# This might be of interest



## tsalconoci4891 (Jul 30, 2006)

What?


----------



## CFBlue (Jun 28, 1999)

http://feedback.ebay.com/ws/eBayISA...iid=110031741973&ssPageName=VIP:feedback:2:us

http://feedback.ebay.com/ws/eBayISA...iid=200027421687&ssPageName=VIP:feedback:2:us

What does this prove?


----------



## Lifelover (Jul 8, 2004)

It is interesting that they don't sell any bikes on this Ebay store and they don't offer these products at their online store.

I wonder if it is the feed back option that prevents them from selling bikes here?


----------



## SilasCL (Jun 14, 2004)

tsalconoci4891 said:


> http://feedback.ebay.com/ws/eBayISA...d=bikesdirectonline&iid=290027828021&frm=1742
> 
> 
> Edited to include this comment:
> ...


Your sig is turning into a self fulfilling prophecy.

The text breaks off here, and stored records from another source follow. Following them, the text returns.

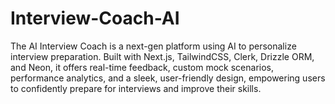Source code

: # Interview-Coach-AI
The AI Interview Coach is a next-gen platform using AI to personalize interview preparation. Built with Next.js, TailwindCSS, Clerk, Drizzle ORM, and Neon, it offers real-time feedback, custom mock scenarios, performance analytics, and a sleek, user-friendly design, empowering users to confidently prepare for interviews and improve their skills.
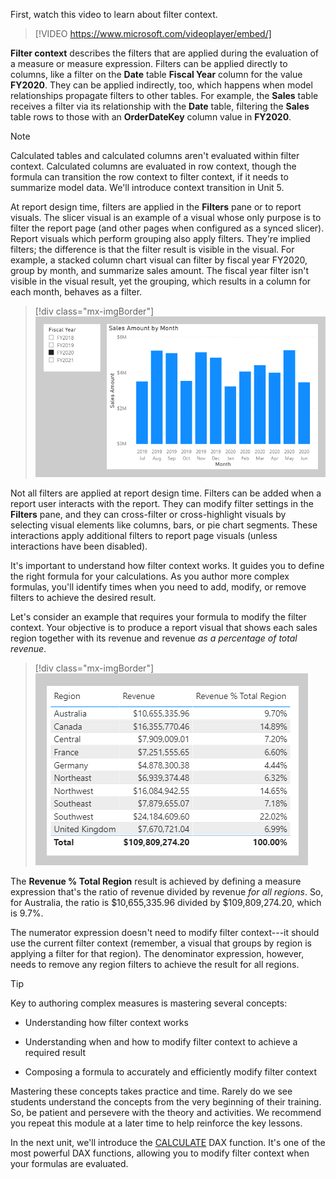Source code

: First, watch this video to learn about filter context.

> [!VIDEO https://www.microsoft.com/videoplayer/embed/]

**Filter context** describes the filters that are applied during the evaluation of a measure or measure expression. Filters can be applied directly to columns, like a filter on the **Date** table **Fiscal Year** column for the value **FY2020**. They can be applied indirectly, too, which happens when model relationships propagate filters to other tables. For example, the **Sales** table receives a filter via its relationship with the **Date** table, filtering the **Sales** table rows to those with an **OrderDateKey** column value in **FY2020**.

> [!NOTE]
> Calculated tables and calculated columns aren't evaluated within filter context. Calculated columns are evaluated in row context, though the formula can transition the row context to filter context, if it needs to summarize model data. We'll introduce context transition in Unit 5.

At report design time, filters are applied in the **Filters** pane or to report visuals. The slicer visual is an example of a visual whose only purpose is to filter the report page (and other pages when configured as a synced slicer). Report visuals which perform grouping also apply filters. They're implied filters; the difference is that the filter result is visible in the visual. For example, a stacked column chart visual can filter by fiscal year FY2020, group by month, and summarize sales amount. The fiscal year filter isn't visible in the visual result, yet the grouping, which results in a column for each month, behaves as a filter.

> [!div class="mx-imgBorder"]
> [![An image shows a report page with a slicer on Fiscal Year and a column chart visual for Sales Amount by Month.](../media/dax-filter-group-visual-ss.png)](../media/dax-filter-group-visual-ss.png#lightbox)

Not all filters are applied at report design time. Filters can be added when a report user interacts with the report. They can modify filter settings in the **Filters** pane, and they can cross-filter or cross-highlight visuals by selecting visual elements like columns, bars, or pie chart segments. These interactions apply additional filters to report page visuals (unless interactions have been disabled).

It's important to understand how filter context works. It guides you to define the right formula for your calculations. As you author more complex formulas, you'll identify times when you need to add, modify, or remove filters to achieve the desired result.

Let's consider an example that requires your formula to modify the filter context. Your objective is to produce a report visual that shows each sales region together with its revenue and revenue *as a percentage of total revenue*.

> [!div class="mx-imgBorder"]
> [![An image shows a table with three columns: Region, Revenue, and Revenue % Total Region. The table displays 10 rows and a total.](../media/dax-table-region-ratio-over-total-region-ss.png)](../media/dax-table-region-ratio-over-total-region-ss.png#lightbox)

The **Revenue % Total Region** result is achieved by defining a measure expression that's the ratio of revenue divided by revenue *for all regions*. So, for Australia, the ratio is \$10,655,335.96 divided by \$109,809,274.20, which is 9.7%.

The numerator expression doesn't need to modify filter context---it should use the current filter context (remember, a visual that groups by region is applying a filter for that region). The denominator expression, however, needs to remove any region filters to achieve the result for all regions.

> [!TIP]
> Key to authoring complex measures is mastering several concepts:

-   Understanding how filter context works

-   Understanding when and how to modify filter context to achieve a required result

-   Composing a formula to accurately and efficiently modify filter context

Mastering these concepts takes practice and time. Rarely do we see students understand the concepts from the very beginning of their training. So, be patient and persevere with the theory and activities. We recommend you repeat this module at a later time to help reinforce the key lessons.

In the next unit, we'll introduce the [CALCULATE](https://docs.microsoft.com/dax/calculate-function-dax/?azure-portal=true) DAX function. It's one of the most powerful DAX functions, allowing you to modify filter context when your formulas are evaluated.
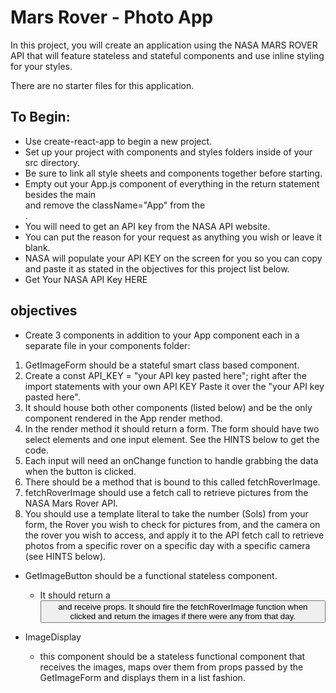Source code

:# Mars Rover - Photo App

In this project, you will create an application using the NASA MARS ROVER API that will feature stateless and stateful components and use inline styling for your styles.

There are no starter files for this application.

## To Begin:

- Use create-react-app to begin a new project.
- Set up your project with components and styles folders inside of your src directory.
- Be sure to link all style sheets and components together before starting.
- Empty out your App.js component of everything in the return statement besides the main <div className="App"> and remove the className="App" from the <div>.
- You will need to get an API key from the NASA API website.
- You can put the reason for your request as anything you wish or leave it blank.
- NASA will populate your API KEY on the screen for you so you can copy and paste it as stated in the objectives for this project list below.
- Get Your NASA API Key HERE

## objectives

- Create 3 components in addition to your App component each in a separate file in your components folder:
1. GetImageForm should be a stateful smart class based component.
2. Create a const API_KEY = "your API key pasted here"; right after the import statements with your own API KEY Paste it over the "your API key pasted here".
3. It should house both other components (listed below) and be the only component rendered in the App render method.
4. In the render method it should return a form. The form should have two select elements and one input element. See the HINTS below to get the code.
5. Each input will need an onChange function to handle grabbing the data when the button is clicked.
6. There should be a method that is bound to this called fetchRoverImage.
7. fetchRoverImage should use a fetch call to retrieve pictures from the NASA Mars Rover API.
8. You should use a template literal to take the number (Sols) from your form, the Rover you wish to check for pictures from, and the camera on the rover you wish to access, and apply it to the API fetch call to retrieve photos from a specific rover on a specific day with a specific camera (see HINTS below).

- GetImageButton should be a functional stateless component.

  - It should return a <button> and receive props. It should fire the fetchRoverImage function when clicked and return the images if there were any from that day.

- ImageDisplay

  - this component should be a stateless functional component that receives the images, maps over them from props passed by the GetImageForm and displays them in a list fashion.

http://www.bikeforums.net/archive/index.php/t-137480.html

Nobody cares,

Silas


----------



## bikesdirect (Sep 9, 2006)

*I love the feedback option*



Lifelover said:


> It is interesting that they don't sell any bikes on this Ebay store and they don't offer these products at their online store.
> 
> I wonder if it is the feed back option that prevents them from selling bikes here?



Thank you for asking.

I love the feedback option.
We run two ebay 'bikesdirect' names.
One is parts and ships priority mail USPS
The other is bikes and has the same positive feedback % -- ships UPS
There are two names due to two different employees are in charge of those two different functions, and shipping is from different locations.
the bike seller name is here

http://feedback.ebay.com/ws/eBayISA...serid=bikesdirectbikes&ssPageName=STRK:ME:UFS

I wish all sites had feedback that was unfiltered like ebay. The feedback system is what makes ebay a great market place.


----------



## bikesdirect (Sep 9, 2006)

*what it proves*



Big Bad John said:


> http://feedback.ebay.com/ws/eBayISA...iid=110031741973&ssPageName=VIP:feedback:2:us
> 
> http://feedback.ebay.com/ws/eBayISA...iid=200027421687&ssPageName=VIP:feedback:2:us
> 
> What does this prove?



It proves that these two sellers are doing an excellent job of making customers happy. 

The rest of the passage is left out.